◆ WHAT YOU SHOULD DO
The result should be every line that contains the word "vspace", taken from the material.

◆ SUPPLIED MATERIAL
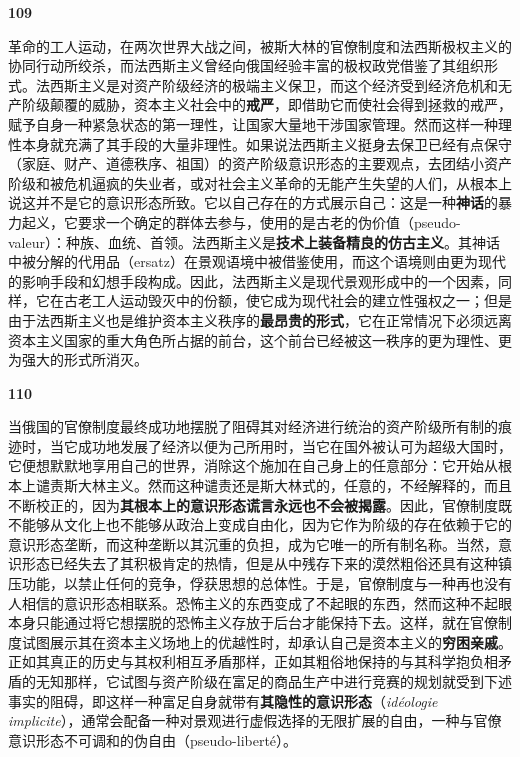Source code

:\documentclass[fontset=fandol, a4paper, 12pt, openright]{ctexbook}
\makeatletter
\newcommand{\thesis}[1]{%
    \par\vspace{1.5em}%
    {\centering \textbf{\Large #1}\par}%
    \nobreak\vspace{0.5em}\nobreak
    \@afterindenttrue %
    \@afterheading    %
}
\makeatother
\begin{document}
\thesis{109}
革命的工人运动，在两次世界大战之间，被斯大林的官僚制度和法西斯极权主义的协同行动所绞杀，而法西斯主义曾经向俄国经验丰富的极权政党借鉴了其组织形式。法西斯主义是对资产阶级经济的极端主义保卫，而这个经济受到经济危机和无产阶级颠覆的威胁，资本主义社会中的\textbf{戒严}，即借助它而使社会得到拯救的戒严，赋予自身一种紧急状态的第一理性，让国家大量地干涉国家管理。然而这样一种理性本身就充满了其手段的大量非理性。如果说法西斯主义挺身去保卫已经有点保守（家庭、财产、道德秩序、祖国）的资产阶级意识形态的主要观点，去团结小资产阶级和被危机逼疯的失业者，或对社会主义革命的无能产生失望的人们，从根本上说这并不是它的意识形态所致。它以自己存在的方式展示自己：这是一种\textbf{神话}的暴力起义，它要求一个确定的群体去参与，使用的是古老的伪价值（pseudo-valeur）：种族、血统、首领。法西斯主义是\textbf{技术上装备精良的仿古主义}。其神话中被分解的代用品（ersatz）在景观语境中被借鉴使用，而这个语境则由更为现代的影响手段和幻想手段构成。因此，法西斯主义是现代景观形成中的一个因素，同样，它在古老工人运动毁灭中的份额，使它成为现代社会的建立性强权之一；但是由于法西斯主义也是维护资本主义秩序的\textbf{最昂贵的形式}，它在正常情况下必须远离资本主义国家的重大角色所占据的前台，这个前台已经被这一秩序的更为理性、更为强大的形式所消灭。

\thesis{110}
当俄国的官僚制度最终成功地摆脱了阻碍其对经济进行统治的资产阶级所有制的痕迹时，当它成功地发展了经济以便为己所用时，当它在国外被认可为超级大国时，它便想默默地享用自己的世界，消除这个施加在自己身上的任意部分：它开始从根本上谴责斯大林主义。然而这种谴责还是斯大林式的，任意的，不经解释的，而且不断校正的，因为\textbf{其根本上的意识形态谎言永远也不会被揭露}。因此，官僚制度既不能够从文化上也不能够从政治上变成自由化，因为它作为阶级的存在依赖于它的意识形态垄断，而这种垄断以其沉重的负担，成为它唯一的所有制名称。当然，意识形态已经失去了其积极肯定的热情，但是从中残存下来的漠然粗俗还具有这种镇压功能，以禁止任何的竞争，俘获思想的总体性。于是，官僚制度与一种再也没有人相信的意识形态相联系。恐怖主义的东西变成了不起眼的东西，然而这种不起眼本身只能通过将它想摆脱的恐怖主义存放于后台才能保持下去。这样，就在官僚制度试图展示其在资本主义场地上的优越性时，却承认自己是资本主义的\textbf{穷困亲戚}。正如其真正的历史与其权利相互矛盾那样，正如其粗俗地保持的与其科学抱负相矛盾的无知那样，它试图与资产阶级在富足的商品生产中进行竞赛的规划就受到下述事实的阻碍，即这样一种富足自身就带有\textbf{其隐性的意识形态}（\textit{idéologie implicite}），通常会配备一种对景观进行虚假选择的无限扩展的自由，一种与官僚意识形态不可调和的伪自由（pseudo-liberté）。
\end{document}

◆ WRITTEN RESPONSE
    \par\vspace{1.5em}%
    \nobreak\vspace{0.5em}\nobreak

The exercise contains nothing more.